Fig: AI Explainability 360 Usage Diagram 

AI Explainability is an open source toolkit of state-of-the-art algorithms that support the interpretability and explainability of machine learning models. This toolkit includes five different types of classes of algorithms and choosing the class solely depends upon the persona of the consumer of the explanation. They are mentioned below

  • Data Explanation: This class is to understand the data better
  • Global Direct Explanation: In this class, the model itself is understandable.
  • Local Direct Explanation: This class means that the individual prediction is meaningful
  • Global Post hoc Explanation: In this class, an understandable model explains the black-box model
  • Local Post hoc Explanation: In this class, an explanation is created for individual prediction.

At present, there are a total of eight algorithms which are included in the above-mentioned classes: 

  1. Boolean Decision Rules via Column Generation: This algorithm provides access to classes which implements a directly interpretable supervised learning method for binary classification that learns a Boolean rule in disjunctive normal form (DNF) or conjunctive normal form (CNF) using column generation (CG). For classification problems, Boolean Decision Rules tends to return simple models that can be quickly understood.
  2. Generalised Linear Rule Models: Generalised Linear Rule Models are applicable for both classification and regression problems. For classification problems, Generalised Linear Rule Models can achieve higher accuracy while retaining the interpretability of a linear model.  
  3. ProfWeight: This algorithm can be applied to the neural networks in order to produce instance weights that can be further applied to the training data to learn an interpretable model.
  4. Teaching AI to Explain Its Decisions: This algorithm is an explainability framework that leverages domain-relevant explanations in the training dataset to predict both labels and explanations for new instances.   
  5. Contrastive Explanations Method: This algorithm is the basic version for classification with numerical features can be used to compute contrastive explanations for image and tabular data.
  6. Contrastive Explanations Method with Monotonic Attribute Functions: This algorithm is a Contrastive Image explainer which leverages Monotonic Attribute Functions. The main idea behind this algorithm is to explain images using high level semantically meaningful attributes that may either be directly available or learned through supervised or unsupervised methods
  7. Disentangled Inferred Prior Variational Auto-Encoder (DIP-VAE): This algorithm is an unsupervised representation learning algorithm which usually takes a given feature and learns a new representation in a disentangled manner in order to make the resulting features more understandable.  
  8. ProtoDash: This algorithm is a way of understanding a dataset with the help of prototypes. It provides exemplar-based explanations for summarising dataset as well as explaining predictions made by an AI model. It employs a fast gradient-based algorithm to find prototypes along with their (non-negative) importance weights.

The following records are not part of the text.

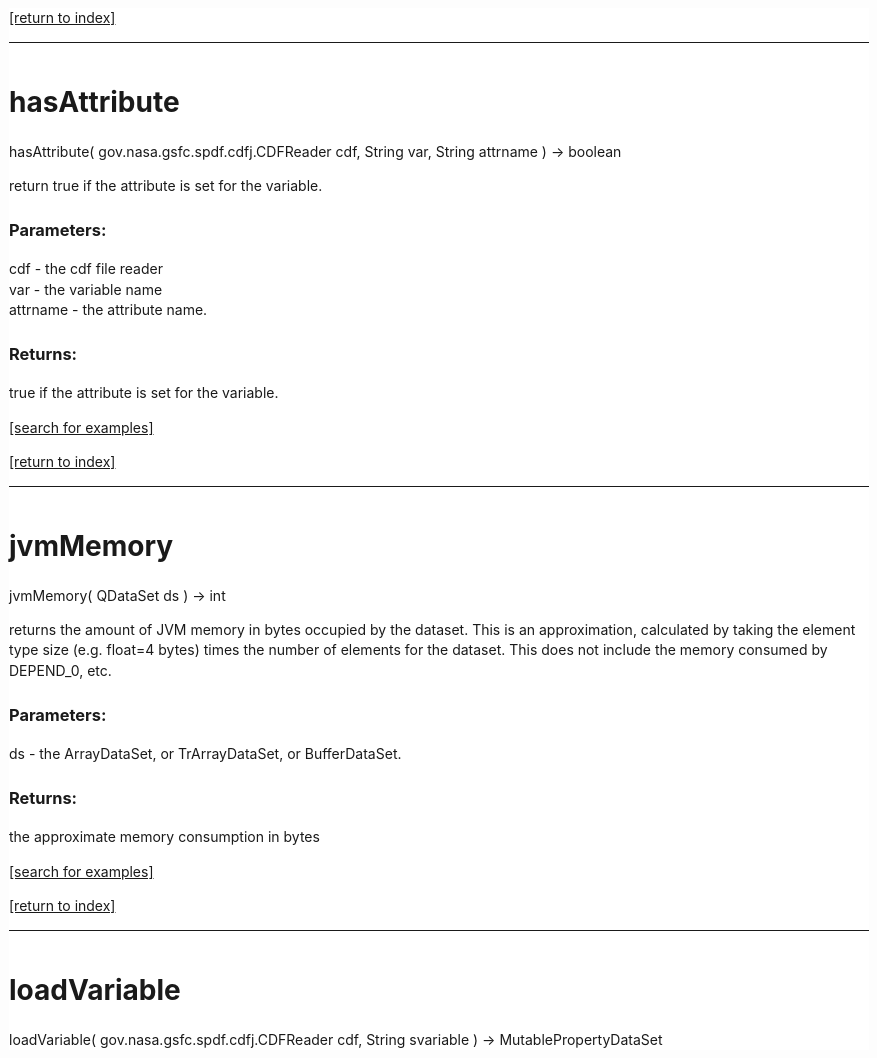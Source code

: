 <a href="https://github.com/autoplot/documentation/blob/master/javadoc/index-all.md">[return to index]</a>

***
<a name="hasAttribute"></a>
# hasAttribute
hasAttribute( gov.nasa.gsfc.spdf.cdfj.CDFReader cdf, String var, String attrname ) &rarr; boolean

return true if the attribute is set for the variable.

### Parameters:
cdf - the cdf file reader
<br>var - the variable name
<br>attrname - the attribute name.

### Returns:
true if the attribute is set for the variable.

<a href="https://github.com/autoplot/dev/search?q=hasAttribute&unscoped_q=hasAttribute">[search for examples]</a>

<a href="https://github.com/autoplot/documentation/blob/master/javadoc/index-all.md">[return to index]</a>

***
<a name="jvmMemory"></a>
# jvmMemory
jvmMemory( QDataSet ds ) &rarr; int

returns the amount of JVM memory in bytes occupied by the dataset. This is an approximation,
 calculated by taking the element type size (e.g. float=4 bytes) times the number of elements for
 the dataset.  This does not include the memory consumed by DEPEND_0, etc.

### Parameters:
ds - the ArrayDataSet, or TrArrayDataSet, or BufferDataSet.

### Returns:
the approximate memory consumption in bytes

<a href="https://github.com/autoplot/dev/search?q=jvmMemory&unscoped_q=jvmMemory">[search for examples]</a>

<a href="https://github.com/autoplot/documentation/blob/master/javadoc/index-all.md">[return to index]</a>

***
<a name="loadVariable"></a>
# loadVariable
loadVariable( gov.nasa.gsfc.spdf.cdfj.CDFReader cdf, String svariable ) &rarr; MutablePropertyDataSet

In our previous articles, we discussed how explainable AI has become one of the prime requirements in this AI-driven era and how this explainable AI is driving the markets and opportunities in organisations. Earlier in March this year, Microsoft open-sourced software toolkit, InterpretML which is aimed at solving AI’s “black box” problem. The main motive behind the explainable model is that the developers will be able to compare and contrast the explanations produced by different methods and to select methods that best suit their needs.